The advice was later amended and removed that wording, and Mrs Foster said the quarantine regulations were solely for international travel and would not apply GB-NI, nor with the Republic of Ireland.
In the Republic of Ireland, official government advice against all non-essential travel has been extended until 20 July.
Northern Ireland's Chief Medical Officer Dr Michael McBride said he was "absolutely comfortable" with the decisions taken by the executive to ease quarantine measures and the advice he had provided.
He told the Nolan Show, there was testing and tracing in place and the list of exempt countries would be kept under review.
"All of this is getting terribly complicated for individuals and I recognise that," he said.
"Obviously it was relatively easy to stay safe when we were all staying at home and now that we are out and about, there are new opportunities for the virus to spread."
However a virologist at Queen's University has described the changes to quarantine rules as a "major concern".
Speaking on the BBC's Good Morning Ulster programme, Prof Ultan Power said he would be concerned about the reintroduction of the virus back into NI because of travel abroad.
"On the one hand, I totally appreciate the need to open up and become relatively normal but on the other hand there are risks associated with this that are not found in normal times," he said.
Upsurges of cases in Australia, Croatia and Serbia as a result of foreign travel should be a reminder that "we can't lose sight of the virus", he added.
Less happy, more anxious
Meanwhile, a survey by the government statistics agency NISRA has found people are less happy, more anxious and expect to be poorer because of Covid-19.
The findings are based on 925 interviews carried out with members of the public from a sample of addresses, between 21 April and 22 June 2020.
The results of this first phase suggest 76% of people are very or somewhat concerned about the impact of Covid-19 on their lives.
About a third (31%) think it will be more than a year before life returns to normal.

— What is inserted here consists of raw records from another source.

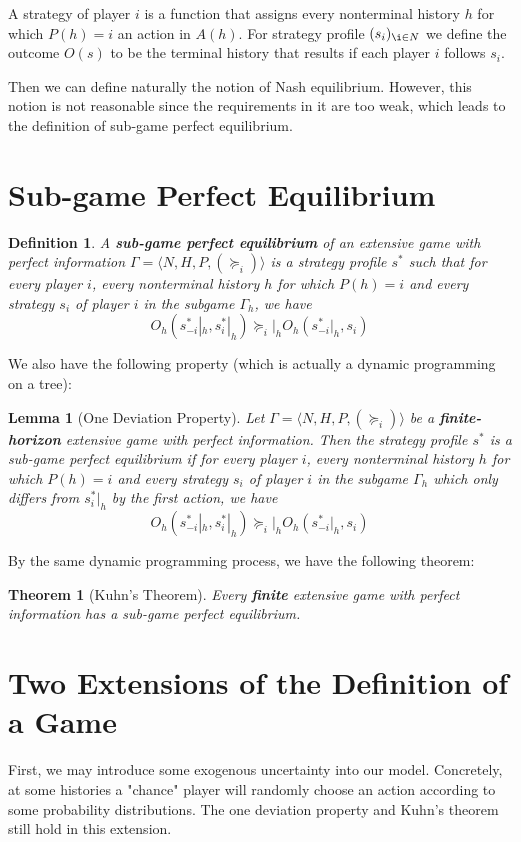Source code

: \documentclass[openany]{book}
\newtheorem{definition}{Definition}[chapter]
\newtheorem{theorem}{Theorem}[chapter]
\newtheorem{lemma}{Lemma}[chapter]
\begin{document}
A strategy of player $i$ is a function that assigns every nonterminal history $h$ for which $P(h)=i$ an action in $A(h)$.
For strategy profile $(s_i)_{\i\in N}$ we define the outcome $O(s)$ to be the terminal history that results if each player $i$ follows $s_i$.

Then we can define naturally the notion of Nash equilibrium. However, this notion is not reasonable since the requirements in it are too weak, which leads to the definition of sub-game perfect equilibrium.

\section{Sub-game Perfect Equilibrium}
\begin{definition}
A \textbf{sub-game perfect equilibrium} of an extensive game with perfect information $\Gamma=\langle N,H,P,(\succeq_i)\rangle$ is a strategy profile $s^*$ such that for every player $i$, every nonterminal history $h$ for which $P(h)=i$ and every strategy $s_i$ of player $i$ in the subgame $\Gamma_h$, we have
\begin{equation}
O_h(s^*_{-i}|_h,s^*_i|_h)\succeq_i|_hO_h(s^*_{-i}|_h,s_i)
\end{equation}
\end{definition}
We also have the following property (which is actually a dynamic programming on a tree):
\begin{lemma}[One Deviation Property]
Let $\Gamma=\langle N,H,P,(\succeq_i)\rangle$ be a \textbf{finite-horizon} extensive game with perfect information. Then the strategy profile $s^*$ is a sub-game perfect equilibrium if for every player $i$, every nonterminal history $h$ for which $P(h)=i$ and every strategy $s_i$ of player $i$ in the subgame $\Gamma_h$ which only differs from $s^*_i|_h$ by the first action, we have
\begin{equation}
O_h(s^*_{-i}|_h,s^*_i|_h)\succeq_i|_hO_h(s^*_{-i}|_h,s_i)
\end{equation}
\end{lemma}

By the same dynamic programming process, we have the following theorem:
\begin{theorem}[Kuhn's Theorem]
Every \textbf{finite} extensive game with perfect information has a sub-game perfect equilibrium.
\end{theorem}

\section{Two Extensions of the Definition of a Game}
First, we may introduce some exogenous uncertainty into our model. Concretely, at some histories a "chance" player will randomly choose an action according to some probability distributions. The one deviation property and Kuhn's theorem still hold in this extension.
\end{document}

A further 6% believe that will never happen.
More than a third (34%) expect their household finances to get worse in the next 12 months.
The survey also reflects people's feelings about life during lockdown,
An overwhelming majority supported the "Stay at Home" measures, with 94% saying they strongly support or tend to support it.
But those measures also had an impact on people's emotional wellbeing - 42% reported feeling more lonely than before, while 84% said they had avoided contact with older and vulnerable people.